WORK REQUEST: Pull every line holding the word "github" from the data below and copy it.

MATERIAL SHOWN:
# # # #
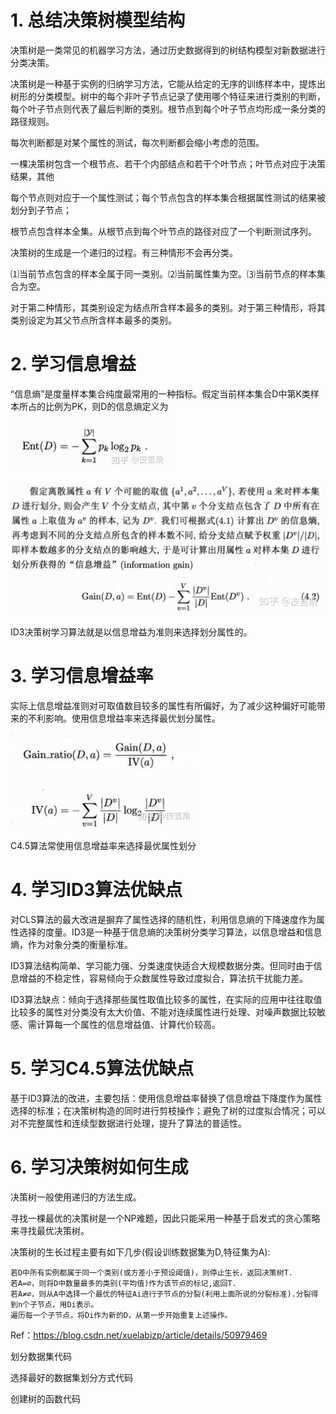 # 1. 总结决策树模型结构

决策树是一类常见的机器学习方法，通过历史数据得到的树结构模型对新数据进行分类决策。

决策树是一种基于实例的归纳学习方法，它能从给定的无序的训练样本中，提炼出树形的分类模型。树中的每个非叶子节点记录了使用哪个特征来进行类别的判断，每个叶子节点则代表了最后判断的类别。根节点到每个叶子节点均形成一条分类的路径规则。

每次判断都是对某个属性的测试，每次判断都会缩小考虑的范围。

一棵决策树包含一个根节点、若干个内部结点和若干个叶节点；叶节点对应于决策结果，其他

每个节点则对应于一个属性测试；每个节点包含的样本集合根据属性测试的结果被划分到子节点；

根节点包含样本全集。从根节点到每个叶节点的路径对应了一个判断测试序列。

决策树的生成是一个递归的过程。有三种情形不会再分类。

⑴当前节点包含的样本全属于同一类别。⑵当前属性集为空。⑶当前节点的样本集合为空。

对于第二种情形，其类别设定为结点所含样本最多的类别。对于第三种情形，将其类别设定为其父节点所含样本最多的类别。

# 2. 学习信息增益

“信息熵”是度量样本集合纯度最常用的一种指标。假定当前样本集合D中第K类样本所占的比例为PK，则D的信息熵定义为

 ![equation1](https://github.com/npk123/datawhale-LHY-ongoing/blob/master/pics/xinxishang.jpg)
  
 ![equation1](https://github.com/npk123/datawhale-LHY-ongoing/blob/master/pics/xinxizengyi.jpg)

ID3决策树学习算法就是以信息增益为准则来选择划分属性的。

# 3. 学习信息增益率

实际上信息增益准则对可取值数目较多的属性有所偏好，为了减少这种偏好可能带来的不利影响。使用信息增益率来选择最优划分属性。

 ![equation1](https://github.com/npk123/datawhale-LHY-ongoing/blob/master/pics/xinxizengyilv.jpg)

C4.5算法常使用信息增益率来选择最优属性划分

# 4. 学习ID3算法优缺点

对CLS算法的最大改进是摒弃了属性选择的随机性，利用信息熵的下降速度作为属性选择的度量。ID3是一种基于信息熵的决策树分类学习算法，以信息增益和信息熵，作为对象分类的衡量标准。

ID3算法结构简单、学习能力强、分类速度快适合大规模数据分类。但同时由于信息增益的不稳定性，容易倾向于众数属性导致过度拟合，算法抗干扰能力差。

ID3算法缺点：倾向于选择那些属性取值比较多的属性，在实际的应用中往往取值比较多的属性对分类没有太大价值、不能对连续属性进行处理、对噪声数据比较敏感、需计算每一个属性的信息增益值、计算代价较高。

# 5. 学习C4.5算法优缺点

基于ID3算法的改进，主要包括：使用信息增益率替换了信息增益下降度作为属性选择的标准；在决策树构造的同时进行剪枝操作；避免了树的过度拟合情况；可以对不完整属性和连续型数据进行处理，提升了算法的普适性。

# 6. 学习决策树如何生成

决策树一般使用递归的方法生成。

寻找一棵最优的决策树是一个NP难题，因此只能采用一种基于启发式的贪心策略来寻找最优决策树。

决策树的生长过程主要有如下几步(假设训练数据集为D,特征集为A):

    若D中所有实例都属于同一个类别(或方差小于预设阈值)，则停止生长，返回决策树T.
    若A=∅，则将D中数量最多的类别(平均值)作为该节点的标记,返回T.
    若A≠∅，则从A中选择一个最优的特征Ai进行子节点的分裂(利用上面所说的分裂标准).分裂得到n个子节点，用Di表示。
    遍历每一个子节点，将Di作为新的D，从第一步开始重复上述操作。

Ref：https://blog.csdn.net/xuelabizp/article/details/50979469 

划分数据集代码

选择最好的数据集划分方式代码

创建树的函数代码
# # # #
FINISHED EXERCISE:
 ![equation1](https://github.com/npk123/datawhale-LHY-ongoing/blob/master/pics/xinxishang.jpg)
 ![equation1](https://github.com/npk123/datawhale-LHY-ongoing/blob/master/pics/xinxizengyi.jpg)
 ![equation1](https://github.com/npk123/datawhale-LHY-ongoing/blob/master/pics/xinxizengyilv.jpg)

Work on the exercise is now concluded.